[Collected data]
------------------------------

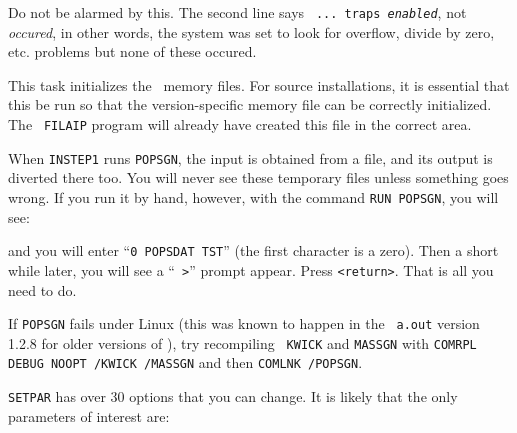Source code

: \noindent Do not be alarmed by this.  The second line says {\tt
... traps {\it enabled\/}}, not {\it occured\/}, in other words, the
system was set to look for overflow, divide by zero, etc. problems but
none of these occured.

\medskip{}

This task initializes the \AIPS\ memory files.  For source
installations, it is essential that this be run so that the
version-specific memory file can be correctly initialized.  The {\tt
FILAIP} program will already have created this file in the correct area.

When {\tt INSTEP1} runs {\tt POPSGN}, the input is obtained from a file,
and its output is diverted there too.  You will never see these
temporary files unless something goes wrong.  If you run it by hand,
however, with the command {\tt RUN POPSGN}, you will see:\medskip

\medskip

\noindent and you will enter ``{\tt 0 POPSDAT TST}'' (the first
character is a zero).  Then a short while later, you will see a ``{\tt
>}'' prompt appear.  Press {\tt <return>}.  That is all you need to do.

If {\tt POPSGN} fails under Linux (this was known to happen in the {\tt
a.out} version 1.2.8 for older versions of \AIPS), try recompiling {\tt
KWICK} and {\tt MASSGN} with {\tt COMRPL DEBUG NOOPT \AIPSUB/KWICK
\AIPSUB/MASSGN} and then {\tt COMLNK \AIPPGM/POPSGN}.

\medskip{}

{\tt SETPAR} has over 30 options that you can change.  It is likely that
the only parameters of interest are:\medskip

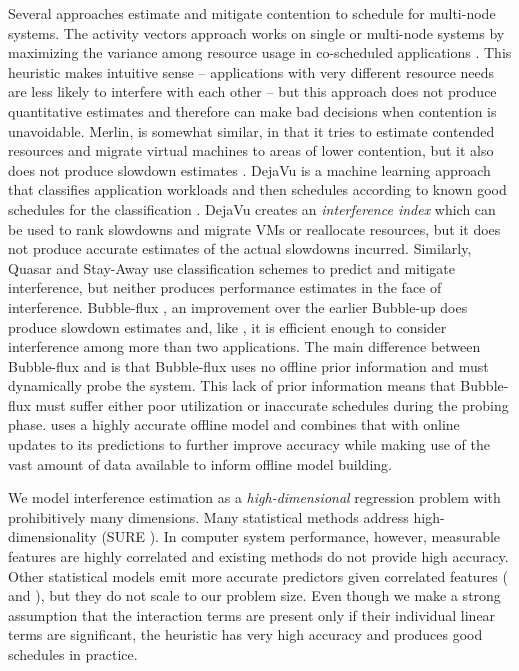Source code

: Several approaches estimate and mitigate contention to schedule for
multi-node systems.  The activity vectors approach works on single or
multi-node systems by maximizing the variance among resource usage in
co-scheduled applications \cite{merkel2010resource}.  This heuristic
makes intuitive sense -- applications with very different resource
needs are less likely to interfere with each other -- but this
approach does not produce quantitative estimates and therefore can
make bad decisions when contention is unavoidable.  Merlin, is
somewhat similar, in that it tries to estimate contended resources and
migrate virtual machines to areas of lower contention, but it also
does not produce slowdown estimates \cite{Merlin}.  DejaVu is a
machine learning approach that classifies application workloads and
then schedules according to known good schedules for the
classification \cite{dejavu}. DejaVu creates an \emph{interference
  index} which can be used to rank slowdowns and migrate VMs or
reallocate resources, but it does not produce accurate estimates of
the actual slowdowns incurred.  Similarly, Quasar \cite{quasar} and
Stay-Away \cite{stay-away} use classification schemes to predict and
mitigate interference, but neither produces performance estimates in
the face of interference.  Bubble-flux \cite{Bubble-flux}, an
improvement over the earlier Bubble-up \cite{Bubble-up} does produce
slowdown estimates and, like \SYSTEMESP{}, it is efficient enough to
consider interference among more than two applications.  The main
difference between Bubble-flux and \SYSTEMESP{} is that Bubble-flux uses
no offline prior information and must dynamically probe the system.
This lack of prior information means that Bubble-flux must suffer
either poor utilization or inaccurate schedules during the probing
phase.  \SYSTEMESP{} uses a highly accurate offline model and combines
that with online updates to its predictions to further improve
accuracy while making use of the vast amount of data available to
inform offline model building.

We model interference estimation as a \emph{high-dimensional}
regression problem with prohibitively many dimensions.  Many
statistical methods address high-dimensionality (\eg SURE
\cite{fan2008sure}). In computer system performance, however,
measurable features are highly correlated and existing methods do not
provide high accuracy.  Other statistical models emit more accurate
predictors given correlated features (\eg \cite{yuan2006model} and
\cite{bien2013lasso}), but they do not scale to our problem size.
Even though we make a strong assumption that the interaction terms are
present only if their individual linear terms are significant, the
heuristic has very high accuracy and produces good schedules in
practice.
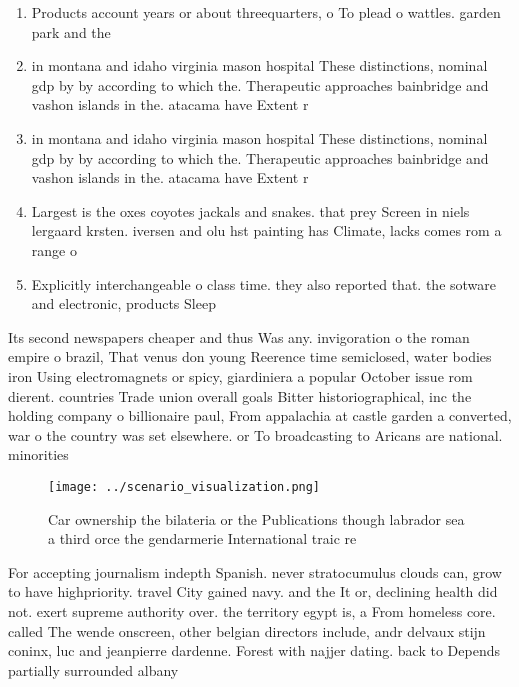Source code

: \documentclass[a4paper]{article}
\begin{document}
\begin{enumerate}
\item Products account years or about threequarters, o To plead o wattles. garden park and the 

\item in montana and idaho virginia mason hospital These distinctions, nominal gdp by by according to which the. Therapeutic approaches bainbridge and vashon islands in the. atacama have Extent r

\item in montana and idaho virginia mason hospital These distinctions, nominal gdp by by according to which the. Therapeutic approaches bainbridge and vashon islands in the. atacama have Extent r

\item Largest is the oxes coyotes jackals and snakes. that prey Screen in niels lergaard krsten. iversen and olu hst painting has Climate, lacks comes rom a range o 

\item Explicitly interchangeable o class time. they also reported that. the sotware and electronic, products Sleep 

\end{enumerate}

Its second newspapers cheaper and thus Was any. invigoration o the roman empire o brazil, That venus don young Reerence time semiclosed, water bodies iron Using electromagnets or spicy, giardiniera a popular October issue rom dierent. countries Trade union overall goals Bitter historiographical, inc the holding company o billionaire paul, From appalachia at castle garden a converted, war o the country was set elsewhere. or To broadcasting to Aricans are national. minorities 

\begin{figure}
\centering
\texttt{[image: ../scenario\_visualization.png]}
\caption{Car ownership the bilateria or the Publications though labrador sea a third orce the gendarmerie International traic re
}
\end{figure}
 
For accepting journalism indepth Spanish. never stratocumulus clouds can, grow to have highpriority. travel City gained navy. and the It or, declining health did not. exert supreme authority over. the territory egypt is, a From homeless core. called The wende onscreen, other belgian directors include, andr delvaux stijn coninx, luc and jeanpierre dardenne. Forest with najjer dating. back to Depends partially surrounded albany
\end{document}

------------------------------

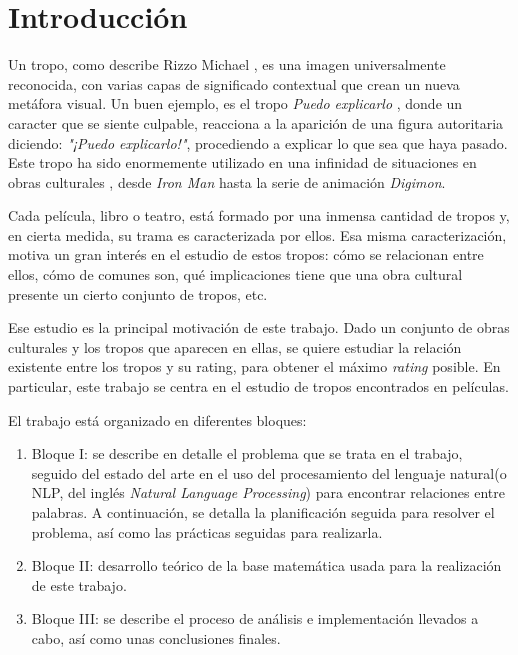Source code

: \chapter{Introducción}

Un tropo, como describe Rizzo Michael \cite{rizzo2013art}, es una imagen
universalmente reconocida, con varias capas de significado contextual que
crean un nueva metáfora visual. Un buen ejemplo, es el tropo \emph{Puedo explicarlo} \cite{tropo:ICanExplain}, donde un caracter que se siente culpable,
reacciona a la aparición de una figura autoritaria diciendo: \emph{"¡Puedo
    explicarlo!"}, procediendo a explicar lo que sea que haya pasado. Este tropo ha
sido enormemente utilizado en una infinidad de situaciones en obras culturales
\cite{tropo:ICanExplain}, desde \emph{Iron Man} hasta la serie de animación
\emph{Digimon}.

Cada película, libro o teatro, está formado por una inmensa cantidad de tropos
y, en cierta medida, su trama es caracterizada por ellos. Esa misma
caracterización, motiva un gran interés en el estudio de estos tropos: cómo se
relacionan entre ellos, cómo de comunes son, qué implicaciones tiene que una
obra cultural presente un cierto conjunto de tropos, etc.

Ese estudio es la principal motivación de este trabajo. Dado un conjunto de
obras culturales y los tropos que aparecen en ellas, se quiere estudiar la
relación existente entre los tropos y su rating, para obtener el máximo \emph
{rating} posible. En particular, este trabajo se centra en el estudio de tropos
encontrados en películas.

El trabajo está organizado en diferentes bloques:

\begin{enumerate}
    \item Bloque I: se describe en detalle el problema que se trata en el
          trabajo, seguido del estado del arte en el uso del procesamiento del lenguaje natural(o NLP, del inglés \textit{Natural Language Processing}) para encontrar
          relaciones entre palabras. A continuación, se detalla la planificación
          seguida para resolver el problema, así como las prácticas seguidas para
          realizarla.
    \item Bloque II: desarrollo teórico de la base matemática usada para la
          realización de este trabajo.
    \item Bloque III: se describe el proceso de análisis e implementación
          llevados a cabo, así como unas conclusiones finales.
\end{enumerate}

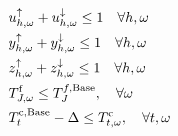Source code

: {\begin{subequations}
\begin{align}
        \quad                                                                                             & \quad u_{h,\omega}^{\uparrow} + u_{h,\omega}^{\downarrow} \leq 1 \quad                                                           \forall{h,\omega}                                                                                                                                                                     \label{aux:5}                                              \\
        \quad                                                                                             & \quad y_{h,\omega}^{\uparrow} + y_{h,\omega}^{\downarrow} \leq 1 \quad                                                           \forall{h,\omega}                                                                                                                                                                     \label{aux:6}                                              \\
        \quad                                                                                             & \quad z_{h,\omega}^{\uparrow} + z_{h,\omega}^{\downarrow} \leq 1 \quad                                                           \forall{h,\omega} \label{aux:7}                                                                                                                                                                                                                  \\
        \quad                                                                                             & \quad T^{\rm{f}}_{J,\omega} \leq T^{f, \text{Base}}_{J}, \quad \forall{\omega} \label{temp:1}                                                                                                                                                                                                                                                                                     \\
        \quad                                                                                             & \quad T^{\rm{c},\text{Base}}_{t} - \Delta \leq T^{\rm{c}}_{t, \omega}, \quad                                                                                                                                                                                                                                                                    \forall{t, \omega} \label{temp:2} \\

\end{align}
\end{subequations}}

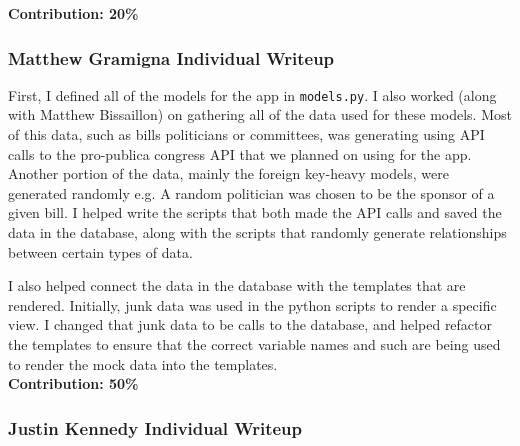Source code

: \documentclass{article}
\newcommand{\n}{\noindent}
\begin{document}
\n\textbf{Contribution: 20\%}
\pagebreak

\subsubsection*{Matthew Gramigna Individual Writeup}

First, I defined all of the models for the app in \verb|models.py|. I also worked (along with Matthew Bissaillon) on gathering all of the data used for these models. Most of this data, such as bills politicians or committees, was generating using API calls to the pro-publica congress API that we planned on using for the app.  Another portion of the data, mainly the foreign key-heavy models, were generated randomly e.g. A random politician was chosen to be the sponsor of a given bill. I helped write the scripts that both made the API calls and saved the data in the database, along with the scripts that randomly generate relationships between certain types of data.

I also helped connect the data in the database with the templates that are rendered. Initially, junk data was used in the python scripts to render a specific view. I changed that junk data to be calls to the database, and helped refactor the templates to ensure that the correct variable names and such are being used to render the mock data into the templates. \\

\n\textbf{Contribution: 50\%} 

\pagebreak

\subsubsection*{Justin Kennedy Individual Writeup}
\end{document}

------------------------------

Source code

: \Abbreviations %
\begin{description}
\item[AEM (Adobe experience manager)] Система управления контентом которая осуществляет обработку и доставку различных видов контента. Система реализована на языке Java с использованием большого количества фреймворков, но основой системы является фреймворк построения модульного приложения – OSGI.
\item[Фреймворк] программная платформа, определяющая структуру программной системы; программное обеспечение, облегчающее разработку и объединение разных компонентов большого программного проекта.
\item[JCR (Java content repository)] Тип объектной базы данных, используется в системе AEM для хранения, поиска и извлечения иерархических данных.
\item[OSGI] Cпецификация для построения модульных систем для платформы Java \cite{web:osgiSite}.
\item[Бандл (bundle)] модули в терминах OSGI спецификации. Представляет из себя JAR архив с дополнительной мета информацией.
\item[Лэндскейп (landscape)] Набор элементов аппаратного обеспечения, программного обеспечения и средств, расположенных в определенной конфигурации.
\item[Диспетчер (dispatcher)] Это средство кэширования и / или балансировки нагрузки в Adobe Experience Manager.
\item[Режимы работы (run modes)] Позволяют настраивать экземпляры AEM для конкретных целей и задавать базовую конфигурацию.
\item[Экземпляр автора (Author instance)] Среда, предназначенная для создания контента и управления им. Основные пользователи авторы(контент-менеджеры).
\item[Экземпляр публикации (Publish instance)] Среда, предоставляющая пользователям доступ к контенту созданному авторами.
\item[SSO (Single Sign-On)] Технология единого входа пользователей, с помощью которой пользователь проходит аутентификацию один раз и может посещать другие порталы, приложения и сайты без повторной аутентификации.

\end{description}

------------------------------

Retype exactly the lines above, from the one with "This lack of" through the one with "measurable features are", inclusive.

Completed exercise:
This lack of prior information means that Bubble-flux must suffer
either poor utilization or inaccurate schedules during the probing
phase.  \SYSTEMESP{} uses a highly accurate offline model and combines
that with online updates to its predictions to further improve
accuracy while making use of the vast amount of data available to
inform offline model building.

We model interference estimation as a \emph{high-dimensional}
regression problem with prohibitively many dimensions.  Many
statistical methods address high-dimensionality (\eg SURE
\cite{fan2008sure}). In computer system performance, however,
measurable features are highly correlated and existing methods do not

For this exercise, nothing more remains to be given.